Both men and women wore jewellery such as rings, brooches and chains. The most select of these were made of gold, adorned with beautiful beads or precious stones.
A Welsh term for a type of jewellery in this period was cae. This word can refer to any kind of object, whether a hair ornament or a decoration on clothing, or a belt. There are suggestions in the poetry that a cae was usually a type of circular brooch. Guto’r Glyn, for example, refers to a cae arian in his poem to request an Irish mantle from Elen daughter of Robert Puleston of Llannerch, though in fact he is emphasizing that he wants a mantle rather than a silver brooch or a cae arian (poem 53.33).

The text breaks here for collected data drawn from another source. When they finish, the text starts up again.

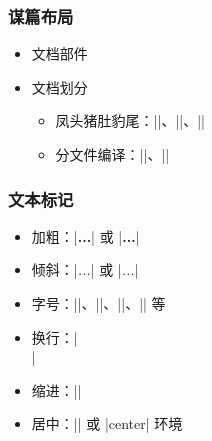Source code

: \begin{frame}[fragile]
\frametitle{谋篇布局}
\begin{itemize}
  \item 文档部件


  \item 文档划分

    \begin{itemize}
      \item 凤头猪肚豹尾：|\frontmatter|、|\mainmatter|、|\backmatter|
      \item 分文件编译：||、||
    \end{itemize}
\end{itemize}
\end{frame}

\begin{frame}[fragile]
\frametitle{文本标记}
\begin{itemize}
  \item 加粗：|{\bfseries ...}| 或 |\textbf{...}|
  \item 倾斜：|{\itshape ...}| 或 |\textit{...}|
  \item 字号：|\tiny|、|\small|、|\large|、|\Large| 等
  \item 换行：|\\|
  \item 缩进：|\indent|
  \item 居中：|\centering| 或 |center| 环境
\end{itemize}
\end{frame}

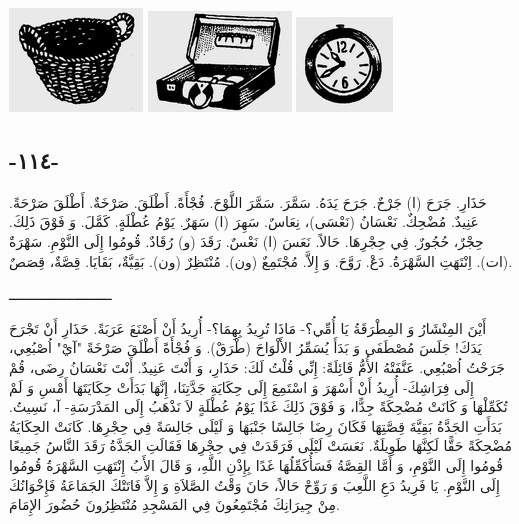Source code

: \documentclass[a5paper]{article}
\begin{document}
 \includegraphics[width=1.3957in,height=1.0835in]{MuhammadBagauddinlatinized-img308.png}   \includegraphics[width=1.5in,height=1.052in]{MuhammadBagauddinlatinized-img309.png}   \includegraphics[width=1.0102in,height=0.9898in]{MuhammadBagauddinlatinized-img310.png} 

\subsection{-١١٤-}
حَذَارِ. جَرَحَ (ا) جَرْحٌ. جَرَحَ يَدَهُ. سَمَّرَ. سَمَّرَ اللَّوْحَ. فُجْأَةً. أَطْلَقَ. صَرْخَةٌ. أَطْلَقَ صَرْحَةً. عَنِيدٌ. مُضْحِكٌ. نَعْسَانُ (نَعْسَى)، نِعَاسٌ. سَهِرَ (ا) سَهَرٌ. يَوْمُ عُطْلَةٍ. كَمَّلَ. وَ فَوْقَ ذَلِكَ. حِجْرٌ، حُجُورٌ. فِي حِجْرِهَا. حَالاً. نَعَسَ (ا) نَعْسٌ. رَقَدَ (و) رُقَادٌ. قُومُوا إِلَى النَّوْمِ. سَهْرَةٌ (ات). اِنْتَهَتِ السَّهْرَةُ. دَعْ. رَوَّحَ. وَ إِلاَّ. مُجْتَمِعٌ (ون). مُنْتَظِرٌ (ون). بَقِيَّةٌ، بَقَايَا. قِصَّةٌ، قِصَصٌ.

ـــــــــــــــــــــــــ

أَيْنَ المِنْشَارُ وَ المِطْرَقَةُ يَا أُمِّي؟- مَاذَا تُرِيدُ بِهِمَا؟- أُرِيدُ أَنْ أَصْنَعَ عَرَبَةً. حَذَارِ أَنْ تَجْرَحَ يَدَكَ! جَلَسَ مُصْطَفَى وَ بَدَأَ يُسَمِّرُ الأَلْوَاحَ (طْرَقْ). وَ فُجْأَةً أَطْلَقَ صَرْخَةً "آيْ" اُصْبُعِي، جَرَحْتُ اُصْبُعِي. عَنَّفَتْهُ الأُمُّ قَائِلَةً: إِنِّي قُلْتُ لَكَ: حَذَارِ، وَ أَنْتَ عَنِيدٌ. أَنْتَ نَعْسَانُ رِضَى، قُمْ إِلَى فِرَاشِكَ- أُرِيدُ أَنْ أَسْهَرَ وَ اسْتَمِعَ إِلَى حِكَايَةِ جَدَّتِنَا، إِنَّهَا بَدَأَتْ حِكَايَتَهَا أَمْسِ وَ لَمْ تُكَمِّلْهَا وَ كَانَتْ مُضْحِكَةً جِدًّا، وَ فَوْقَ ذَلِكَ غَدًا يَوْمُ عُطْلَةٍ لاَ نَذْهَبُ إِلَى المَدْرَسَةِ- آ، نَسِيتُ. بَدَأَتِ الجَدَّةُ بَقِيَّةَ قِصَّتِهَا فَكَانَ رِضَا جَالِسًا جَنْبَهَا وَ لَيْلَى جَالِسَةً فِي حِجْرِهَا. كَانَتْ الحِكَايَةُ مُضْحِكَةً حَقًّا لَكِنَّهَا طَوِيلَةٌ. نَعَسَتْ لَيْلَى فَرَقَدَتْ فِي حِجْرِهَا فَقَالَتِ الجَدَّةُ رَقَدَ النَّاسُ جَمِيعًا قُومُوا إِلَى النَّوْمِ، وَ أَمَّا القِصَّةُ فَسَأُكَمِّلُهَا غَدًا بِإِذْنِ اللَّهِ، وَ قَالَ الأَبُ إِنْتَهَتِ السَّهْرَةُ قُومُوا إِلَى النَّوْمِ. يَا فَرِيدُ دَعِ اللَّعِبَ وَ رَوِّحْ حَالاً، حَانَ وَقْتُ الصَّلاَةِ وَ إِلاَّ فَاتَتْكَ الجَمَاعَةُ فَإِخْوَانُكَ مِنْ جِيرَانِكَ مُجْتَمِعُونَ فِي المَسْجِدِ مُنْتَظِرُونَ حُضُورَ الإِمَامَ. 
\end{document}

The giving of a cae or a brooch as a love token was a familiar tradition between lovers in this period.
Gold finger-rings were also popular as gifts. Guto refers to three famous gifts that the poets had received from their patrons: Ifor Hael gave Dafydd ap Gwilym a pair of gloves; Maud daughter of Sir William Clement gave Iolo Goch a finger-ring and Catrin daughter of Maredudd of Abertanad gave Guto’r Glyn a purse (for the latter, see Purses). Unfortunately, no poem by Iolo Goch concerning this finger-ring has survived.
Several gold rings have been discovered dating from this period. The most important, perhaps, is the one from Raglan castle. It is a ring inscribed with the letters 'W' and 'A'. It is quite possible that these letters represent the initials of Sir William Herbert I and his wife Ann Herbert of Raglan. Individuals of lower status wore less ornate gold rings, and many have been found that date from this period.
Bibliography: G. Egan & F. Pritchard, Dress Accessories: 1150—1450 (London, 1991), 325.